Data extracted from a collection:
+-------+

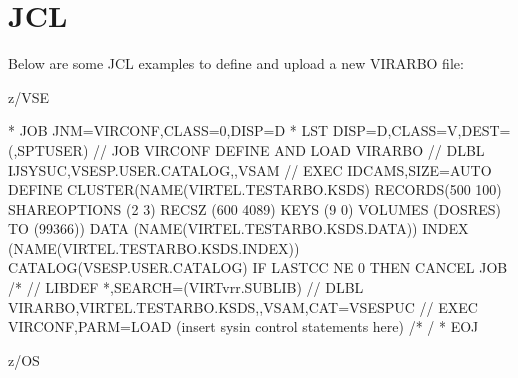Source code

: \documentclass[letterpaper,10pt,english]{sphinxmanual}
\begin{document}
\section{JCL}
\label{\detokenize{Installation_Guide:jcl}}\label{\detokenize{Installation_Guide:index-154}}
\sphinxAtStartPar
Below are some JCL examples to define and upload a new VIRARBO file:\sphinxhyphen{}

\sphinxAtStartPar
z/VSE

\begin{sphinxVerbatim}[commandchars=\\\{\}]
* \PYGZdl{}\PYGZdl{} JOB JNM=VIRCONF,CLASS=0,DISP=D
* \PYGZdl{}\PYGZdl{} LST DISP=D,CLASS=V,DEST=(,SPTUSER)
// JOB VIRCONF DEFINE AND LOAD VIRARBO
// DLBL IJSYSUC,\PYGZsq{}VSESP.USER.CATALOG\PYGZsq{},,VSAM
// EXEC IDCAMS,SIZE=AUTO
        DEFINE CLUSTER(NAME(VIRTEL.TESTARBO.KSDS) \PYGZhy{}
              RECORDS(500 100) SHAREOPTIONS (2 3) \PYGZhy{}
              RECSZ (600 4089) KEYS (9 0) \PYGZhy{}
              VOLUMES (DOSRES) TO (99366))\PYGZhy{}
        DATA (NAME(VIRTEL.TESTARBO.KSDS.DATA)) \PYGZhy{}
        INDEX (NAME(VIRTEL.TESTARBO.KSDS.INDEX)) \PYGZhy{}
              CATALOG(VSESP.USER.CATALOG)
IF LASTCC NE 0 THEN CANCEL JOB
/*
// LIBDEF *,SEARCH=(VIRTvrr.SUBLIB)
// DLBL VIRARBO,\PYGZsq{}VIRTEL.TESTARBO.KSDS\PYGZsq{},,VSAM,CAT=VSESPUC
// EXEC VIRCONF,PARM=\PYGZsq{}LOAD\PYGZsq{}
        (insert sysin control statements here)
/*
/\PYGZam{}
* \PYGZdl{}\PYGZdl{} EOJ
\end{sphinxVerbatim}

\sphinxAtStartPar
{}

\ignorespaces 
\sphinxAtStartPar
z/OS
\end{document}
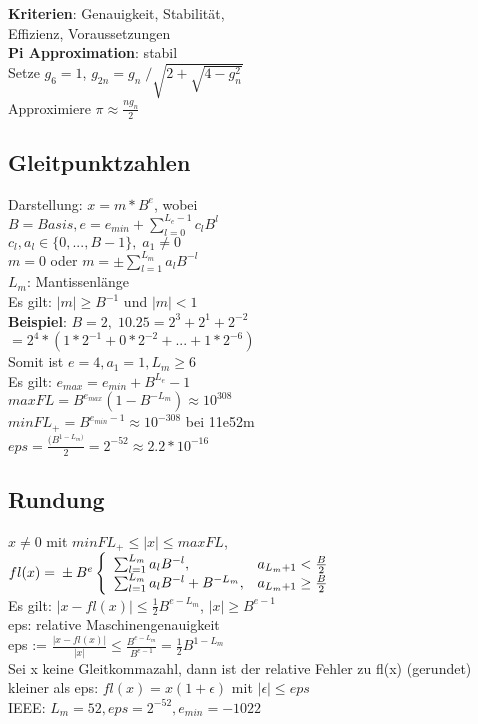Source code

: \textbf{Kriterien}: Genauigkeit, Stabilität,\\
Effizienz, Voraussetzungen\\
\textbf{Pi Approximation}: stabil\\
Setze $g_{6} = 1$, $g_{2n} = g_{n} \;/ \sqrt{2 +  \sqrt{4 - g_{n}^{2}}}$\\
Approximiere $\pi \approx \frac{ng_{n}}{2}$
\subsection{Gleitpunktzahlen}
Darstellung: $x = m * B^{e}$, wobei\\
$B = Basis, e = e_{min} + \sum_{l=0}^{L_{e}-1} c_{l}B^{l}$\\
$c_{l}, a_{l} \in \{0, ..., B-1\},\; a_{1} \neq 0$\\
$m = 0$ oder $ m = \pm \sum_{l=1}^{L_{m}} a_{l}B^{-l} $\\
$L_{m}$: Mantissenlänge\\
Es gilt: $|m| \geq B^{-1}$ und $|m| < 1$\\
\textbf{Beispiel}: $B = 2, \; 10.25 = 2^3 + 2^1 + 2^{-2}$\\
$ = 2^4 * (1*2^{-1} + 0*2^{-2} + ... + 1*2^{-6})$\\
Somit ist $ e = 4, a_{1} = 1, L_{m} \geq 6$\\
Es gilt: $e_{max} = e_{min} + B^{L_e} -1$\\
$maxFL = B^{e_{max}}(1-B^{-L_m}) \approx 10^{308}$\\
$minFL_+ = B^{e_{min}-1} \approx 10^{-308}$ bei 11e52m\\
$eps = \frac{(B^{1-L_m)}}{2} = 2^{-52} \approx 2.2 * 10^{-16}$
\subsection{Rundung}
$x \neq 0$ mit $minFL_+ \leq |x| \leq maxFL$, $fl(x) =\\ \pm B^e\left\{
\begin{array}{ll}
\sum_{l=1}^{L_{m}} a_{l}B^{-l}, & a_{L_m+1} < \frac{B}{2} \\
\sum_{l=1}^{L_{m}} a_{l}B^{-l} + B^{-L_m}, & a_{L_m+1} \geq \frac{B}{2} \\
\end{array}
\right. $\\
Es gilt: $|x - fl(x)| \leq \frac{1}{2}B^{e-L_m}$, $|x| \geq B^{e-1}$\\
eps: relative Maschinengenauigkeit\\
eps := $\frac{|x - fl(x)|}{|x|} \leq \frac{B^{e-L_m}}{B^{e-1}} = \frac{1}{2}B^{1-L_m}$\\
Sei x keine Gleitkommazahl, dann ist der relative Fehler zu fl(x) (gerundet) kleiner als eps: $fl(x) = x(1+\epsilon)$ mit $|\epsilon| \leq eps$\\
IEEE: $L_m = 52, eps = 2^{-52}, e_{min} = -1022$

+-------+

## WHAT NEEDS TO BE DONE
Your answer should be one number, the count of lines in the records that contain the string "VSAM".

## REPLY TO THE EXERCISE
2